Westchester County continues to report the most cases with 82. There are 20 other cases downstate, primarily in New York City and Long Island. But on Saturday, Cuomo said coronavirus had spread upstate with two cases being reported in Saratoga County near Albany. There is now one reported case of COVID-19 in Ulster County. Western New York remains free of any confirmed cases.

Cuomo did declare a state of emergency Saturday to bolster the medical response to the outbreak.

"I have officially done a declaration of emergency which gives us certain powers," Cuomo said. "We're going to be doing purchasing and hiring more staff, especially to help local health departments that are very stressed."

Cuomo said testing for coronavirus is continuing.

"We are testing aggressively especially along suspected populations by following the infection tree because we want to identify people," Cuomo continued. "We want to put them in a position where they're not going to infect anybody else."

Cuomo announced Saturday the Roswell Park Comprehensive Cancer Center is among the upstate labs that will conduct coronavirus testing. 

So far, no one in New York has died of COVID-19, the illness caused by the new coronavirus.

So far, Buffalo State has yet to receive any SUNY students who were studying in Italy, Japan or South Korea. Buffalo State is one of three SUNY campuses that has been designated as a site for precautionary quarantines. A vacant dormitory -- Tower 2 -- would be used. On Saturday, Buffalo State President Katherine Conway-Turner released a statement saying the local campus will not be hosting any students returning from Italy this weekend.

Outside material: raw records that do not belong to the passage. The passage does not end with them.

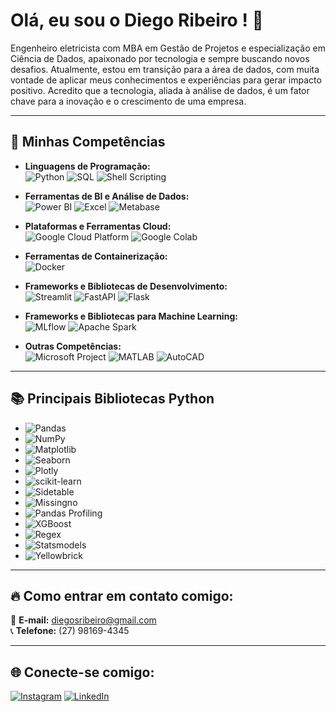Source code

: # Olá, eu sou o Diego Ribeiro ! 👋

Engenheiro eletricista com MBA em Gestão de Projetos e especialização em Ciência de Dados, apaixonado por tecnologia e sempre buscando novos desafios. 
Atualmente, estou em transição para a área de dados, com muita vontade de aplicar meus conhecimentos e experiências para gerar impacto positivo.
Acredito que a tecnologia, aliada à análise de dados, é um fator chave para a inovação e o crescimento de uma empresa.

---

## 🚀 Minhas Competências

- **Linguagens de Programação:**  
  ![Python](https://img.shields.io/badge/-Python-3776AB?style=flat-square&logo=Python&logoColor=white)
  ![SQL](https://img.shields.io/badge/-SQL-4479A1?style=flat-square&logo=MySQL&logoColor=white)
  ![Shell Scripting](https://img.shields.io/badge/-Shell_Scripting-4EAA25?style=flat-square&logo=gnu-bash&logoColor=white)

- **Ferramentas de BI e Análise de Dados:**  
  ![Power BI](https://img.shields.io/badge/-Power%20BI-F2C811?style=flat-square&logo=Power-BI&logoColor=black)
  ![Excel](https://img.shields.io/badge/-Excel-217346?style=flat-square&logo=Microsoft-Excel&logoColor=white)
  ![Metabase](https://img.shields.io/badge/-Metabase-509EE3?style=flat-square&logo=Metabase&logoColor=white)

- **Plataformas e Ferramentas Cloud:**  
  ![Google Cloud Platform](https://img.shields.io/badge/-GCP-4285F4?style=flat-square&logo=Google-Cloud&logoColor=white)
  ![Google Colab](https://img.shields.io/badge/-Google%20Colab-F9AB00?style=flat-square&logo=Google-Colab&logoColor=white)

- **Ferramentas de Containerização:**  
  ![Docker](https://img.shields.io/badge/-Docker-2496ED?style=flat-square&logo=Docker&logoColor=white)

- **Frameworks e Bibliotecas de Desenvolvimento:**  
  ![Streamlit](https://img.shields.io/badge/-Streamlit-FF4B4B?style=flat-square&logo=Streamlit&logoColor=white)
  ![FastAPI](https://img.shields.io/badge/-FastAPI-009688?style=flat-square&logo=FastAPI&logoColor=white)
  ![Flask](https://img.shields.io/badge/-Flask-000000?style=flat-square&logo=Flask&logoColor=white)

- **Frameworks e Bibliotecas para Machine Learning:**  
  ![MLflow](https://img.shields.io/badge/-MLflow-0194E2?style=flat-square&logo=MLflow&logoColor=white)
  ![Apache Spark](https://img.shields.io/badge/-Apache%20Spark-E25A1C?style=flat-square&logo=Apache-Spark&logoColor=white)

- **Outras Competências:**  
  ![Microsoft Project](https://img.shields.io/badge/-Microsoft%20Project-217346?style=flat-square&logo=Microsoft&logoColor=white)
  ![MATLAB](https://img.shields.io/badge/-MATLAB-0076A8?style=flat-square&logo=MathWorks&logoColor=white)
  ![AutoCAD](https://img.shields.io/badge/-AutoCAD-EE3124?style=flat-square&logo=Autodesk&logoColor=white)

---

## 📚 Principais Bibliotecas Python

- ![Pandas](https://img.shields.io/badge/-Pandas-150458?style=flat-square&logo=Pandas&logoColor=white)
- ![NumPy](https://img.shields.io/badge/-NumPy-013243?style=flat-square&logo=NumPy&logoColor=white)
- ![Matplotlib](https://img.shields.io/badge/-Matplotlib-11557C?style=flat-square&logo=Matplotlib&logoColor=white)
- ![Seaborn](https://img.shields.io/badge/-Seaborn-3776AB?style=flat-square&logo=Seaborn&logoColor=white)
- ![Plotly](https://img.shields.io/badge/-Plotly-3F4F75?style=flat-square&logo=Plotly&logoColor=white)
- ![scikit-learn](https://img.shields.io/badge/-Scikit--Learn-F7931E?style=flat-square&logo=scikit-learn&logoColor=white)
- ![Sidetable](https://img.shields.io/badge/-Sidetable-3776AB?style=flat-square&logo=Python&logoColor=white)
- ![Missingno](https://img.shields.io/badge/-Missingno-333333?style=flat-square&logo=Python&logoColor=white)
- ![Pandas Profiling](https://img.shields.io/badge/-Pandas%20Profiling-150458?style=flat-square&logo=Pandas&logoColor=white)
- ![XGBoost](https://img.shields.io/badge/-XGBoost-EB0028?style=flat-square&logo=XGBoost&logoColor=white)
- ![Regex](https://img.shields.io/badge/-Regex-3776AB?style=flat-square&logo=Python&logoColor=white)
- ![Statsmodels](https://img.shields.io/badge/-Statsmodels-3776AB?style=flat-square&logo=Python&logoColor=white)
- ![Yellowbrick](https://img.shields.io/badge/-Yellowbrick-FFD43B?style=flat-square&logo=Python&logoColor=white)

---

## 🔥 Como entrar em contato comigo:
📧 **E-mail:** diegosribeiro@gmail.com  
📞 **Telefone:** (27) 98169-4345

---

## 🌐 Conecte-se comigo:

[![Instagram](https://img.shields.io/badge/-Instagram-E4405F?style=for-the-badge&logo=Instagram&logoColor=white)](https://www.instagram.com/diegoribeiro.jpg/?hl=pt-br)
[![LinkedIn](https://img.shields.io/badge/-LinkedIn-0A66C2?style=for-the-badge&logo=LinkedIn&logoColor=white)](https://www.linkedin.com/in/diego-ribeiro-55587337/)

Concerns about coronavirus have led to a drop in local blood donations. ConnectLife says warnings for people to stay home have resulted in cancelled blood drives and individual appointments. The group is encouraging eligible donors to keep their appointments and that blood drive sponsors continue hosting scheduled drives. Officials say it's important that the agency has a sufficient blood supply to meet the needs of the region's hospitals.

The Catholic Health System is restricting visiting hours at its hospitals and nursing facilities because of coronavirus. Effective Monday, visiting hours will be restricted to 11am - 7pm. Exceptions will be made for vistors of Hospice patients or those receiving end-of-life care. The restrictions will be in place at Mercy Hospital of Buffalo, Kenmore Mercy, Mount St. Mary's Hospital and Sisters of Charity Hospital and its St. Joseph Campus.